Podemos hacer una lectura paralela de la misma historia, interpretándola como un lento proceso
de reconocimiento de algunos derechos de los niños y niñas. Veamos telegráficamente algunos
ejemplos:
a) el derecho a la vida: — En la Antigua Roma, el pater familias otorgaba el derecho a vivir. Se
postraba al recién nacido a sus pies y éste decía si le otorgaba el derecho o no. En el segundo
caso se le abandonaba o se practicaba el infanticidio. Pero si se le otorgaba, nadie más del
entorno podía conculcar tal derecho. — El emperador Constantino firmó el primer edicto contra el
infanticidio (año 319). — El Papa Inocencio III inventa el torno en 1198, que viene a ser la primera
medida preventiva de la persistente práctica del infanticidio. El torno hace posible abandonar a un
niño sin que se conozca al autor o autora, y con garantías de que el niño o niña seguirá con vida.
 b) el derecho a la no explotación: — Durante la revolución industrial aparecen algunos
movimientos de opinión contra el trato que se observa que reciben los niños trabajadores. — El
Parlamento Británico promulga leyes prohibiendo que los menores de 10 años trabajen en minas
subterráneas y limitan su jornada diaria a 10 horas (años 1830 y 1840). Lo que hoy puede parecer
una barbaridad es, en realidad, un gran avance histórico. 
c) el derecho a un trato no cruel: — En 1871 se da el conocido como caso Mary Ellen: Un Tribunal
de Nueva York condena un padrastro aplicando la Ley contra la crueldad con los animales. Se
crea la primera sociedad para la prevención de la crueldad con los niños. Al cabo de algunos
años, todos los Estados de los EEUU tienen ya aprobadas leyes contra el trato cruel a los niños. 
d) el derecho a tener derechos humanos en la cancha internacional: 
— (1924) Declaración de Ginebra sobre los Derechos del Niño. 
— (1959) Declaración de los Derechos del Niño.
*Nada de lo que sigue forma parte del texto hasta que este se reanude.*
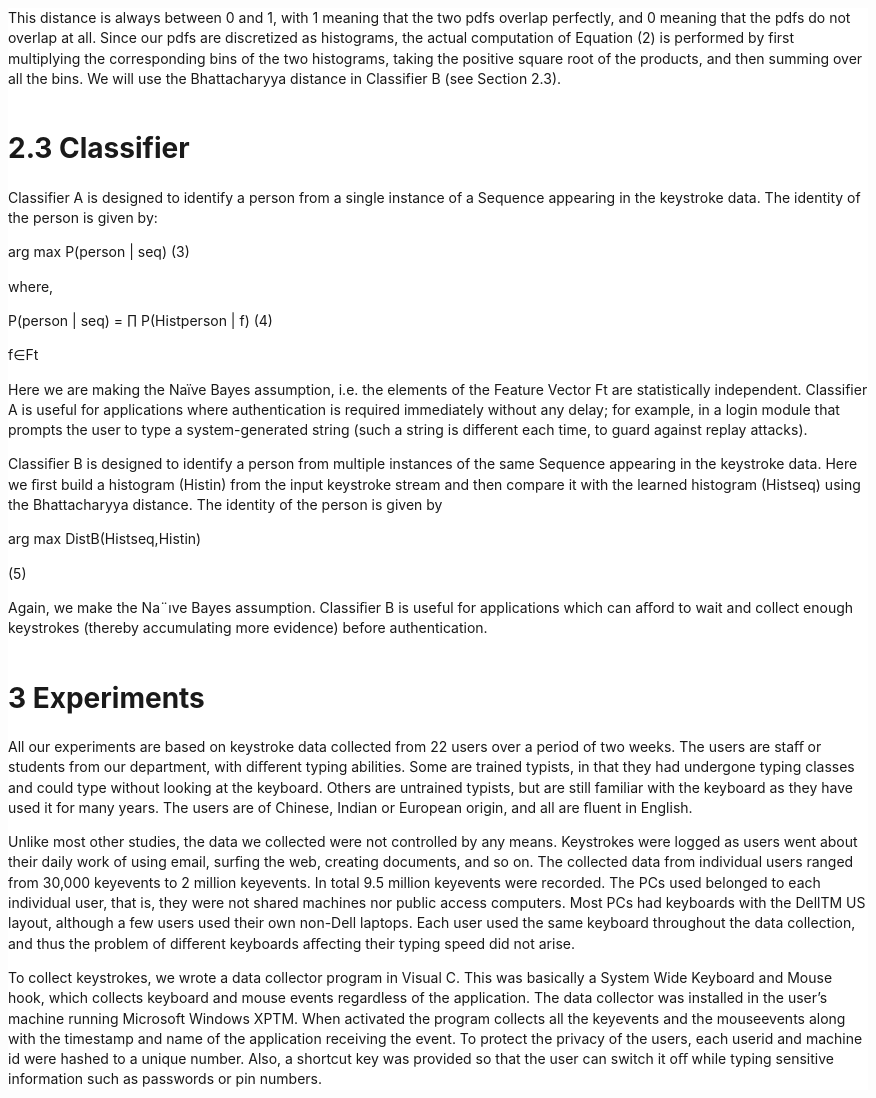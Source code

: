 This distance is always between 0 and 1, with 1 meaning that the two pdfs overlap perfectly, and 0 meaning that the pdfs do not overlap at all. Since our pdfs are discretized as histograms, the actual computation of Equation (2) is performed by first multiplying the corresponding bins of the two histograms, taking the positive square root of the products, and then summing over all the bins. We will use the Bhattacharyya distance in Classifier B (see Section 2.3).

# 2.3 Classifier

Classifier A is designed to identify a person from a single instance of a Sequence appearing in the keystroke data. The identity of the person is given by:

arg max P(person | seq) (3)

where,

P(person | seq) = ∏ P(Histperson | f) (4)

f∈Ft

Here we are making the Naïve Bayes assumption, i.e. the elements of the Feature Vector Ft are statistically independent. Classifier A is useful for applications where authentication is required immediately without any delay; for example, in a login module that prompts the user to type a system-generated string (such a string is different each time, to guard against replay attacks).

Classiﬁer B is designed to identify a person from multiple instances of the same Sequence appearing in the keystroke data. Here we ﬁrst build a histogram (Histin) from the input keystroke stream and then compare it with the learned histogram (Histseq) using the Bhattacharyya distance. The identity of the person is given by

arg max DistB(Histseq,Histin)

(5)

Again, we make the Na¨ıve Bayes assumption. Classiﬁer B is useful for applications which can aﬀord to wait and collect enough keystrokes (thereby accumulating more evidence) before authentication.

# 3 Experiments

All our experiments are based on keystroke data collected from 22 users over a period of two weeks. The users are staﬀ or students from our department, with diﬀerent typing abilities. Some are trained typists, in that they had undergone typing classes and could type without looking at the keyboard. Others are untrained typists, but are still familiar with the keyboard as they have used it for many years. The users are of Chinese, Indian or European origin, and all are ﬂuent in English.

Unlike most other studies, the data we collected were not controlled by any means. Keystrokes were logged as users went about their daily work of using email, surﬁng the web, creating documents, and so on. The collected data from individual users ranged from 30,000 keyevents to 2 million keyevents. In total 9.5 million keyevents were recorded. The PCs used belonged to each individual user, that is, they were not shared machines nor public access computers. Most PCs had keyboards with the DellTM US layout, although a few users used their own non-Dell laptops. Each user used the same keyboard throughout the data collection, and thus the problem of diﬀerent keyboards aﬀecting their typing speed did not arise.

To collect keystrokes, we wrote a data collector program in Visual C. This was basically a System Wide Keyboard and Mouse hook, which collects keyboard and mouse events regardless of the application. The data collector was installed in the user’s machine running Microsoft Windows XPTM. When activated the program collects all the keyevents and the mouseevents along with the timestamp and name of the application receiving the event. To protect the privacy of the users, each userid and machine id were hashed to a unique number. Also, a shortcut key was provided so that the user can switch it oﬀ while typing sensitive information such as passwords or pin numbers.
Naciones Unidas. 
— (1989) Convención sobre los Derechos del Niño de Naciones Unidas (en vigor a partir del 2-11-
1990).
Cada vez que determinadas situaciones que padecen niños y niñas se nos aparecen como
«nuevos» problemas sociales podemos observar unas constantes, que vale la pena sintetizar,
porque invitan a una reflexión profunda: — En un primer momento, profesionales en contacto con
niños y niñas en situaciones de dificultad social persisten proactivamente en difundir
informaciones a la opinión pública sobre realidades que no parecen posibles al imaginario
colectivo. 
— Se tiene cierto éxito en la difusión de informaciones gracias a la colaboración, interesada o
desinteresada, de profesionales de la información. — Se consigue un cierto impacto social sobre
un sentimiento de responsabilidad colectiva. No se trata de un asunto meramente privado: la
sociedad debe actuar. 
— Hay una agrupación de miembros de la sociedad civil entorno a organizaciones que trabajan
para desarrollar nuevas iniciativas sociales. 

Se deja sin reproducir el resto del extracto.